Professor Mark Latham, deputy vice dean for academic affairs, joined the Vermont Law School faculty in 2005. He specializes in a range of environmental issues that arise in corporate and commercial real estate transactions and brownfields redevelopment. His research focus includes the intersection of business and environmental law, and also issues under the federal Clean Water Act.

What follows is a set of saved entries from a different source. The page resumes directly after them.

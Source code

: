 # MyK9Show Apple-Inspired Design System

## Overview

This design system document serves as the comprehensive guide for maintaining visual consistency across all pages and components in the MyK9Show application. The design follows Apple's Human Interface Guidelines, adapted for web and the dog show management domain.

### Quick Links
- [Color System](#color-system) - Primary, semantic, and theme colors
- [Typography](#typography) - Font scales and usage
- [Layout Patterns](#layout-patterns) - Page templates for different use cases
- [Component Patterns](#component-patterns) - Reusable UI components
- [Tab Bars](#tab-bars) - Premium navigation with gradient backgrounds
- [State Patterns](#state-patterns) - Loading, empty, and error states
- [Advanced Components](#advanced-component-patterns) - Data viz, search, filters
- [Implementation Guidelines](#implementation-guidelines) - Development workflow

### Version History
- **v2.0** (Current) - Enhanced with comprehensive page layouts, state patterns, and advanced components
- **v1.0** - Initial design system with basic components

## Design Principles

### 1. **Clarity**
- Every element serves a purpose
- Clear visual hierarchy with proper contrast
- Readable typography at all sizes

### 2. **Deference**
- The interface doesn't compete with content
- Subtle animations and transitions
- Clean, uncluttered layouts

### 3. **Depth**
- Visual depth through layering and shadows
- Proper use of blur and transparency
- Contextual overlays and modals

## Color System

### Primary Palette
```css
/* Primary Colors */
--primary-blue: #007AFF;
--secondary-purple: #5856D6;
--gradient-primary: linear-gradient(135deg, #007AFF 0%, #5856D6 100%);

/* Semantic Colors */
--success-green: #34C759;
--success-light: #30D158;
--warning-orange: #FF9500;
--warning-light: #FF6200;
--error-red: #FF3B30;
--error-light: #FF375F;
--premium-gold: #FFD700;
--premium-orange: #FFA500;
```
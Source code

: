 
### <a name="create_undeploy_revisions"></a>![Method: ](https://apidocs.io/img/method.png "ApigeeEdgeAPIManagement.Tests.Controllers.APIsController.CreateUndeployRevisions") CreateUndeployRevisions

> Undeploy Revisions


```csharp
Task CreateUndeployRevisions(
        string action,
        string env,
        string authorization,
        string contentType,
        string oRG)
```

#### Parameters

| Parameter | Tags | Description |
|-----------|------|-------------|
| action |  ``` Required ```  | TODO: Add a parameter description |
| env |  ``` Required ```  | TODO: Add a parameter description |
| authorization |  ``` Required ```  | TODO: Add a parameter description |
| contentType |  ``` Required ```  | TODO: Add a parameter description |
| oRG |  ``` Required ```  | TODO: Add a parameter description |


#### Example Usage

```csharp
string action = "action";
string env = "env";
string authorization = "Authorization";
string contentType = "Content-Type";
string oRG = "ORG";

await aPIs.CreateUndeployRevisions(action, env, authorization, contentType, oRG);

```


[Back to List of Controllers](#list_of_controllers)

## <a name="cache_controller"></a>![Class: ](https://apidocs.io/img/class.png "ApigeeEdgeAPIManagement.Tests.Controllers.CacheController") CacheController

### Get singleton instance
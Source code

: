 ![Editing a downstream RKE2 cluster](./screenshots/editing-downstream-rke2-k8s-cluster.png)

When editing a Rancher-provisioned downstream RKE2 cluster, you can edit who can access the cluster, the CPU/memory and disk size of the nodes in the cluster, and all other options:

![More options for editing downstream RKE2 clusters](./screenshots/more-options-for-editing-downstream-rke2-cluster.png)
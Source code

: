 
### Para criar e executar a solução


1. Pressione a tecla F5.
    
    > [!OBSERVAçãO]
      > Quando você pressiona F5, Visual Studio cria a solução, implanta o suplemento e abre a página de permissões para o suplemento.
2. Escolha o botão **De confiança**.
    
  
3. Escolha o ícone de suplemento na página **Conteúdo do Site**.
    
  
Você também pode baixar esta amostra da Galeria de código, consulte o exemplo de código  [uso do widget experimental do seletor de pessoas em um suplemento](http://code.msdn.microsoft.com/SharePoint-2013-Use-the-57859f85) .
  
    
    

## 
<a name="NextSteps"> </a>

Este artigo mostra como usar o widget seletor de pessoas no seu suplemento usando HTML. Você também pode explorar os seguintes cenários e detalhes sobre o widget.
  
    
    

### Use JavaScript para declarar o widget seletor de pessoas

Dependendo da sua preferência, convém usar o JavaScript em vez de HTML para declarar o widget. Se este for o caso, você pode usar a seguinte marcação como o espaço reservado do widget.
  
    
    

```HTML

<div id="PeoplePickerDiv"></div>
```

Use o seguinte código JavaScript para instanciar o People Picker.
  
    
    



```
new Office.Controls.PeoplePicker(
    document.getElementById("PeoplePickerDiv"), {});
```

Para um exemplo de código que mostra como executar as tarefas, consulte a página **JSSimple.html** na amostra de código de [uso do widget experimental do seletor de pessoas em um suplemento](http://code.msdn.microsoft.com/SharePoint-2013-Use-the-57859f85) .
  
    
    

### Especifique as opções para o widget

Elizabeth D. Smith is pursuing her J.D. and Master’s in Environmental Law and Policy at Vermont Law School. She expects to graduate in May 2017 and plans to work at an international nonprofit in the Washington, D.C. area. While at VLS, Elizabeth has been involved in extracurricular activities and has become part in the South Royalton community through the work of the Red Door Church. She is currently a Staff Editor on VJEL and was recently elected to be a Symposium Editor for the Volume 18 Symposium on the Endangered Species Act. Her passion is protecting endangered species, especially Siberian Tigers. Elizabeth co-authored a paper while she was an undergraduate student at Slippery Rock University and she published a blog post when she was a student of Professor David Cassuto. She gives special thanks to her grandparents for encouraging her educational pursuits and to Professor Pat Parenteau for supporting her relentless inquiry into the plight of big cats everywhere.